> Data for review
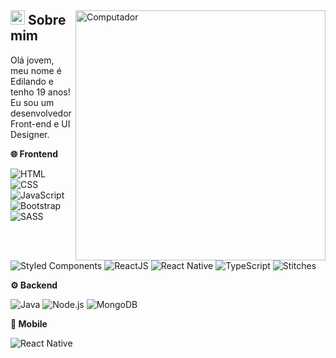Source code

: <div>
  <img
    src="https://raw.githubusercontent.com/MicaelliMedeiros/micaellimedeiros/master/image/computer-illustration.png" 
    width="400px"
    align="right"
    alt="Computador"
  >
  <div>
    <h2>
      <span><img src="https://imgur.com/YBRZguG.gif" width="23px" height="23px"></span>
      Sobre mim
    </h2>
    <p align="left">
      Olá jovem, meu nome é Edilando e tenho 19 anos! Eu sou um desenvolvedor Front-end e UI Designer.
    </p>
    <div>
    <p align="left">
      <strong>🌐 Frontend</strong>
    </p>
    <p align="left">
      <img src="https://img.shields.io/badge/-HTML-05122A?style=for-the-badge&logo=html5" alt="HTML">
      <img src="https://img.shields.io/badge/-CSS-05122A?style=for-the-badge&logo=CSS3&logoColor=1572B6" alt="CSS">
      <img src="https://img.shields.io/badge/-JavaScript-05122A?style=for-the-badge&logo=javascript" alt="JavaScript">
      <img src="https://img.shields.io/badge/-bootstrap-05122A?style=for-the-badge&logo=bootstrap" alt="Bootstrap">
      <img src="https://img.shields.io/badge/-sass-05122A?style=for-the-badge&logo=sass&logoColor=CC6699" alt="SASS">
      <img src="https://img.shields.io/badge/-styledcomponents-05122A?style=for-the-badge&logo=styledcomponents&logoColor=CC6699" alt="Styled Components">
      <img src="https://img.shields.io/badge/-reactjs-05122A?style=for-the-badge&logo=react&logoColor=2F6DB9" alt="ReactJS">
      <img src="https://img.shields.io/badge/-reactnative-05122A?style=for-the-badge&logo=react&logoColor=ffffff" alt="React Native">
      <img src="https://img.shields.io/badge/-typescript-05122A?style=for-the-badge&logo=typescript&logoColor=2F6DB9" alt="TypeScript">
      <img src="https://img.shields.io/badge/-stitches-05122A?style=for-the-badge&logo=stitches&logoColor=2F6DB9" alt="Stitches">
    </p>
  </div>
</div>
</div>

<div>
  <p align="left">
    <strong>⚙️ Backend</strong>
  </p>
  <p align="left">
    <img src="https://img.shields.io/badge/-Java-05122A?style=for-the-badge&logo=java&logoColor=white" alt="Java">
    <img src="https://img.shields.io/badge/-nodejs-05122A?style=for-the-badge&logo=nodedotjs" alt="Node.js">
    <img src="https://img.shields.io/badge/-mongodb-05122A?style=for-the-badge&logo=mongodb" alt="MongoDB">
  </p>
  
  <p align="left">
    <strong>📱 Mobile</strong>
  </p>
  <p align="left">
    <img src="https://img.shields.io/badge/-reactnative-05122A?style=for-the-badge&logo=react&logoColor=ffffff" alt="React Native">
  </p>
</div>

> Required work
Look through the entries, and return every line that the word "reactnative" appears in.

> Written answer
      <img src="https://img.shields.io/badge/-reactnative-05122A?style=for-the-badge&logo=react&logoColor=ffffff" alt="React Native">
    <img src="https://img.shields.io/badge/-reactnative-05122A?style=for-the-badge&logo=react&logoColor=ffffff" alt="React Native">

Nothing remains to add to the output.